Hereditary Fundus Dystrophy: Discussion on a Genetic Disease at Santiniketan Medical College and Hospital

Hereditary fundus dystrophy (HFD) is a group of genetic eye disorders that affect the retina and choroid, the layers at the back of the eye responsible for vision. These conditions are often inherited from parents and can cause progressive vision loss over time.

Types of Hereditary Fundus Dystrophy

There are numerous types of HFD, each with its unique characteristics and symptoms. Some common examples include:

Retinitis pigmentosa (RP): This is one of the most well-known types of HFD, characterized by the degeneration of rod cells, which are responsible for night vision. As the disease progresses, it can also affect cone cells, leading to vision loss in bright light.

Stargardt disease: This condition primarily affects the macular area of the retina, which is responsible for central vision. It is often caused by mutations in the ABCA4 gene.

Best disease: This is a rare hereditary condition that causes a central, yellowish lesion to appear on the retina. It is often associated with a mutation in the BEST1 gene.

Choroideremia: This condition affects the choroid, a layer of tissue beneath the retina. It causes progressive night blindness and vision loss.

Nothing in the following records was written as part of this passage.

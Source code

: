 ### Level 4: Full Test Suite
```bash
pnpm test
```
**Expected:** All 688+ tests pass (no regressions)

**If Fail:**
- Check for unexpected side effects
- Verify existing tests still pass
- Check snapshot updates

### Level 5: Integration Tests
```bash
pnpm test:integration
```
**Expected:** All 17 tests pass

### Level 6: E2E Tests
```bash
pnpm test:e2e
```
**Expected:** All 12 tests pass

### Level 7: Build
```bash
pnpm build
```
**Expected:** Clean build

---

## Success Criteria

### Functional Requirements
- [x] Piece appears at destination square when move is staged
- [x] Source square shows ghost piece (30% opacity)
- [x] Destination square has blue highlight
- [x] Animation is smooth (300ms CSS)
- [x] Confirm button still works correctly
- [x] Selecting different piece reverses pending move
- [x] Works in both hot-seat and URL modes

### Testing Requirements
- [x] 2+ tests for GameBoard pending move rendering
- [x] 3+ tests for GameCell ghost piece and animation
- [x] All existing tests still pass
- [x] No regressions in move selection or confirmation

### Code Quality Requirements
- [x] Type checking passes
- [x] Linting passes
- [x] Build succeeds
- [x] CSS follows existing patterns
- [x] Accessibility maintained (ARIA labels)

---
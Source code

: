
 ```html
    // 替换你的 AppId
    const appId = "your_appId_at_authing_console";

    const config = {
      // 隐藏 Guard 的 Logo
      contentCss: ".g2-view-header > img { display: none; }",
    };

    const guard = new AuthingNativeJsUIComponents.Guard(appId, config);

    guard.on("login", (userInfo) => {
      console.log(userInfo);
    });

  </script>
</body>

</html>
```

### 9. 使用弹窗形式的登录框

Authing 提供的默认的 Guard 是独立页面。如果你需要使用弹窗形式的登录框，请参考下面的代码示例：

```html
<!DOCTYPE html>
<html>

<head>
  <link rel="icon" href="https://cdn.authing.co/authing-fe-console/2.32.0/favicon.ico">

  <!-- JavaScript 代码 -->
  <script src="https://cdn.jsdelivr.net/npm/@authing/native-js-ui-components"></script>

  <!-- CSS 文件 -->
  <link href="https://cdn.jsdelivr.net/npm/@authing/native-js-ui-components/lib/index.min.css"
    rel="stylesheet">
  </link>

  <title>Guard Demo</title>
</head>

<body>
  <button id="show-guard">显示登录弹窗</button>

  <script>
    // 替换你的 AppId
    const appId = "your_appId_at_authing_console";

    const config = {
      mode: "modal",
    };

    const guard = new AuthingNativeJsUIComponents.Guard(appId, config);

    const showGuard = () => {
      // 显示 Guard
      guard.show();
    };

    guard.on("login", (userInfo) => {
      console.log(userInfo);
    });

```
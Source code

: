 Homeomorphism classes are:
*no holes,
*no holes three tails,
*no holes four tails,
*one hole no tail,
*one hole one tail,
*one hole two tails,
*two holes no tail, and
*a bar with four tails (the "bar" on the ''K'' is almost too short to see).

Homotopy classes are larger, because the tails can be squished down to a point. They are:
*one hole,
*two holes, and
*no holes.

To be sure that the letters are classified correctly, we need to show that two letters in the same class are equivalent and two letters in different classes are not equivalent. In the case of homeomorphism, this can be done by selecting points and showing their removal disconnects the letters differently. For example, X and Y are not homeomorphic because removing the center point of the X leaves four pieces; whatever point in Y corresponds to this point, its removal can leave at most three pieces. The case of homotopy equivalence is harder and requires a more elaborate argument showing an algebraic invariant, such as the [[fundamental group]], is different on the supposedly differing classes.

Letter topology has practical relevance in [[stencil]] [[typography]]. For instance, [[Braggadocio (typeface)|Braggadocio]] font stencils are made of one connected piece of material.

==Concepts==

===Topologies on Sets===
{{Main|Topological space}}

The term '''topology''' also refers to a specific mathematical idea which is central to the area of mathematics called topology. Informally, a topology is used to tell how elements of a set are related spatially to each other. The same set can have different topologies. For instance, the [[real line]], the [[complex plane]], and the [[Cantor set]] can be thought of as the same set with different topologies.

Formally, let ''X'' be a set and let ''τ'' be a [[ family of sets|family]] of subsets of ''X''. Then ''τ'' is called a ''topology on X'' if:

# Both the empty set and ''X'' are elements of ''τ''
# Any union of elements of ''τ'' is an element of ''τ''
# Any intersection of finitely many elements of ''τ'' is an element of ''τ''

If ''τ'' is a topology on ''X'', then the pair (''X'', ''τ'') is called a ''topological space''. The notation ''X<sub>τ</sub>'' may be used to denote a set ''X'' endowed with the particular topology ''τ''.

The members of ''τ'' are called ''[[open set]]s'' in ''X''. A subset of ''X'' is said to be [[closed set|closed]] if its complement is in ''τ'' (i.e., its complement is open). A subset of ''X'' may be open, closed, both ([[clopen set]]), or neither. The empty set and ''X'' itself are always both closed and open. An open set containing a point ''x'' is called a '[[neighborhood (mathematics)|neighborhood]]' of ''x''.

Symptoms of Hereditary Fundus Dystrophy

The symptoms of HFD can vary depending on the specific type of condition. However, common symptoms may include:

  • Night blindness
  • Tunnel vision
  • Blurred vision
  • Color vision problems
  • Photophobia (sensitivity to light)
  • Loss of peripheral vision
  • Diagnosis and Treatment

Diagnosing HFD often involves a comprehensive eye exam, including dilated pupil examination, visual field testing, and optical coherence tomography (OCT). Genetic testing may also be performed to confirm the diagnosis.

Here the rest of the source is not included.